How does autograd work?

Hi,

I have been wondering how autograd actually works, i.e. how does it compute the gradients? I understand that it does not use any numerical methods (i.e. finite element methods etc).

Are all method’s derivative pre-defined / calculated, i.e. d/dx (x^p) = p * x^(p-1) inside Autograd or is it using some symbolic methods?

Also, do all deep learning framework (i.e. PyTorch, Tensorflow, MxNet etc) use the same method or is there different between them?

Thanks.

No symbolic methods. That would be insane. It uses calculus based on FORTRAN style and GRAPH it creates.

If you have to calculate derivative of a function y = f(a,b,c) at point a, then you will measure y changes with respect to the change of the variable a.
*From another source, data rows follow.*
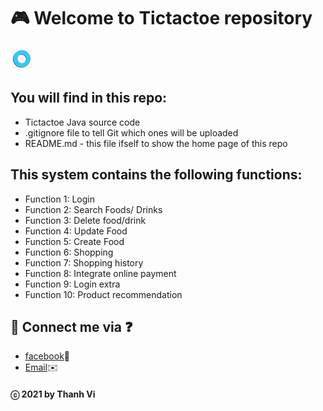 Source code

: # 🎮 Welcome to Tictactoe repository
![alt text](https://github.com/vi-ht/Tictactoe/blob/master/Image/o25.png)

## You will find in this repo:
* Tictactoe Java source code
* .gitignore file to tell Git which ones will be uploaded
* README.md - this file ifself to show the home page of this repo

## This system contains the following functions:
* Function 1: Login
* Function 2: Search Foods/ Drinks 
* Function 3: Delete food/drink
* Function 4: Update Food 
* Function 5: Create Food 
* Function 6: Shopping
* Function 7: Shopping history 
* Function 8: Integrate online payment 
* Function 9: Login extra 
* Function 10: Product recommendation

## 💬 Connect me via ❓ 
  * [facebook](https://www.facebook.com/merry.kute.31/)📌
  * [Email](mailto:thanhviii888@gmail.com)✉️
#### ⓒ 2021 by Thanh Vi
da = (f(a+e,b,c)-f(a,b,c))/e
print(da)

where e is some small number.

Okay but isn’t that numerical differentiation (i.e. https://en.wikipedia.org/wiki/Numerical_differentiation)?
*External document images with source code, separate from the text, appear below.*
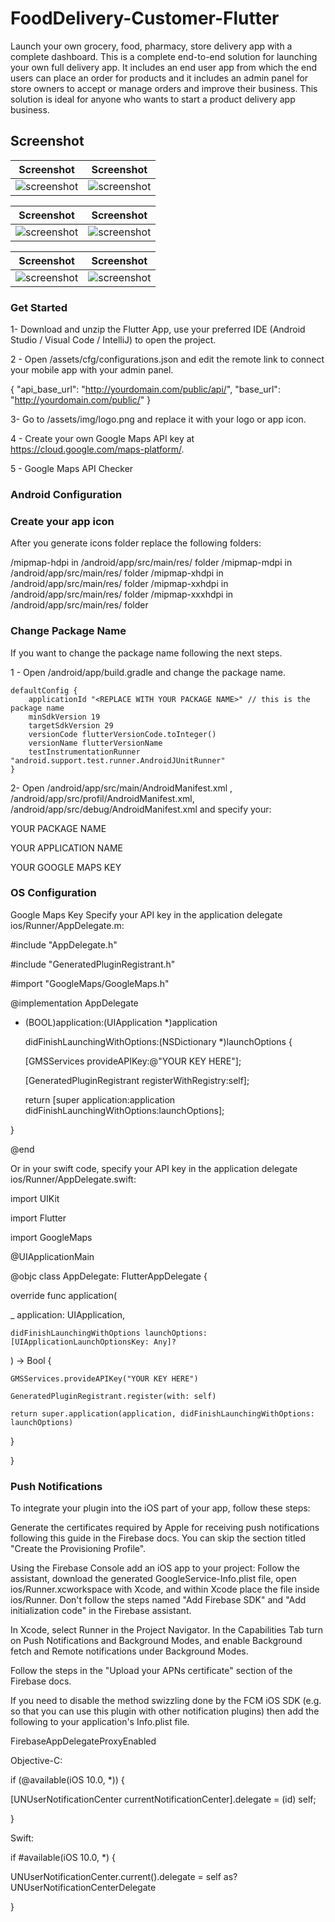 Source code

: # FoodDelivery-Customer-Flutter

Launch your own grocery, food, pharmacy, store delivery app with a complete dashboard. This is a complete end-to-end solution for launching your own full delivery app. It includes an end user app from which the end users can place an order for products and it includes an admin panel for store owners to accept or manage orders and improve their business. This solution is ideal for anyone who wants to start a product delivery app business.

## Screenshot

|                Screenshot               | Screenshot |
|:---------------------------------------:|:-------------------------------------:|
| ![screenshot](screens/screen_1.png)   | ![screenshot](screens/screen_2.png)     |

|                Screenshot               | Screenshot |
|:---------------------------------------:|:-------------------------------------:|
| ![screenshot](screens/screen_3.png)   | ![screenshot](screens/screen_4.png)     |

|                Screenshot               | Screenshot |
|:---------------------------------------:|:-------------------------------------:|
| ![screenshot](screens/screen_5.png)   | ![screenshot](screens/screen_6.png)     |


### Get Started

1- Download and unzip the Flutter App, use your preferred IDE (Android Studio / Visual Code / IntelliJ) to open the project.

2 - Open /assets/cfg/configurations.json and edit the remote link to connect your mobile app with your admin panel.

{
  "api_base_url": "http://yourdomain.com/public/api/",
  "base_url": "http://yourdomain.com/public/"
}

3- Go to /assets/img/logo.png and replace it with your logo or app icon.

4 - Create your own Google Maps API key at https://cloud.google.com/maps-platform/.

5 - Google Maps API Checker

### Android Configuration

### Create your app icon

After you generate icons folder replace the following folders:

/mipmap-hdpi in /android/app/src/main/res/ folder
/mipmap-mdpi in /android/app/src/main/res/ folder
/mipmap-xhdpi in /android/app/src/main/res/ folder
/mipmap-xxhdpi in /android/app/src/main/res/ folder
/mipmap-xxxhdpi in /android/app/src/main/res/ folder

### Change Package Name

If you want to change the package name following the next steps.

1 - Open /android/app/build.gradle and change the package name.

    defaultConfig {
        applicationId "<REPLACE WITH YOUR PACKAGE NAME>" // this is the package name
        minSdkVersion 19
        targetSdkVersion 29
        versionCode flutterVersionCode.toInteger()
        versionName flutterVersionName
        testInstrumentationRunner "android.support.test.runner.AndroidJUnitRunner"
    }
  
2- Open /android/app/src/main/AndroidManifest.xml , /android/app/src/profil/AndroidManifest.xml, /android/app/src/debug/AndroidManifest.xml and specify your:

YOUR PACKAGE NAME

YOUR APPLICATION NAME

YOUR GOOGLE MAPS KEY

### OS Configuration

Google Maps Key
Specify your API key in the application delegate ios/Runner/AppDelegate.m:

#include "AppDelegate.h"

#include "GeneratedPluginRegistrant.h"

#import "GoogleMaps/GoogleMaps.h"

@implementation AppDelegate

- (BOOL)application:(UIApplication *)application

  didFinishLaunchingWithOptions:(NSDictionary *)launchOptions {
  
  [GMSServices provideAPIKey:@"YOUR KEY HERE"];
  
  [GeneratedPluginRegistrant registerWithRegistry:self];
  
  return [super application:application didFinishLaunchingWithOptions:launchOptions];
  
}

@end

Or in your swift code, specify your API key in the application delegate ios/Runner/AppDelegate.swift:

import UIKit

import Flutter

import GoogleMaps

@UIApplicationMain

@objc class AppDelegate: FlutterAppDelegate {

  override func application(
  
  _ application: UIApplication,
    
    didFinishLaunchingWithOptions launchOptions: [UIApplicationLaunchOptionsKey: Any]?
    
  ) -> Bool {
  
    GMSServices.provideAPIKey("YOUR KEY HERE")
    
    GeneratedPluginRegistrant.register(with: self)
    
    return super.application(application, didFinishLaunchingWithOptions: launchOptions)
    
  }
  
}

### Push Notifications
To integrate your plugin into the iOS part of your app, follow these steps:

Generate the certificates required by Apple for receiving push notifications following this guide in the Firebase docs. You can skip the section titled "Create the Provisioning Profile".

Using the Firebase Console add an iOS app to your project: Follow the assistant, download the generated GoogleService-Info.plist file, open ios/Runner.xcworkspace with Xcode, and within Xcode place the file inside ios/Runner. Don't follow the steps named "Add Firebase SDK" and "Add initialization code" in the Firebase assistant.

In Xcode, select Runner in the Project Navigator. In the Capabilities Tab turn on Push Notifications and Background Modes, and enable Background fetch and Remote notifications under Background Modes.

Follow the steps in the "Upload your APNs certificate" section of the Firebase docs.

If you need to disable the method swizzling done by the FCM iOS SDK (e.g. so that you can use this plugin with other notification plugins) then add the following to your application's Info.plist file.

<key>FirebaseAppDelegateProxyEnabled</key>
<false/>

Objective-C:

if (@available(iOS 10.0, *)) {

  [UNUserNotificationCenter currentNotificationCenter].delegate = (id<UNUserNotificationCenterDelegate>) self;
  
}

Swift:

if #available(iOS 10.0, *) {

  UNUserNotificationCenter.current().delegate = self as? UNUserNotificationCenterDelegate
  
}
Or is it more like Automatic differentiation using dual numbers (https://en.wikipedia.org/wiki/Automatic_differentiation)?

This video explains very well:

1 Like

Thanks, the video was great!

However, I don’t think it answers my question, i.e. how are the actual gradients calculated (i.e. how do we calculate the gradient of log(x) in an automatic way).

Hi,

Yes automatic differentiation is used.
This basically computes gradients with the chain rule: if you have y = f(x) and z = g(y).
Then you compute dz/dx = dz/dy * dy/dx (with * being a matrix multiply).

So the only thing needed to compute any gradient is to have the formula for all the elementary functions and some mechanic to know how to apply them.
You can find (most) of the formulas in this file that we use to define the mapping between a function and its derivative.
And the order is given by an acyclic graph that we create during the forward.

Hi,

Thanks!, that clarifies the approach. Do you know if that is the common way to do it (i.e. do you think Tensorflow, MxNet etc have the same approach or is it PyTorch specific)?

The chain rule-based method is also known as backpropagation and is clearly used by most DL framework. I am not sure about MxNet, but Tensorflow use it for sure.
The main difference with pytorch used to be that the acyclic graph in Tensorflow was created statically. While pytorch recreates it at each forward. But that is not true anymore with tensorflow eager mode by default.

Hi,

I meant the “hard-coding” of gradients.

Do you know if that is the common way to do it (i.e. do you think Tensorflow, MxNet etc have the same approach or is it PyTorch specific.

This paper may provide further information for you.

Or is it more like Automatic differentiation using dual numbers (https://en.wikipedia.org/wiki/Automatic_differentiation )?

Yes, AD (Automatic differentiation) first appeared in Fortran project. Fact from the paper I sent you the link.

Fairly the most outstanding articles explaining AD I found is this one from 2013.

Ho,

Yes you have to. The formula has to come from somewhere since we don’t do neither symbolic differentiation or finite differences.

Hi,

Thank you for the answers!

Thanks, will take a look at the papers.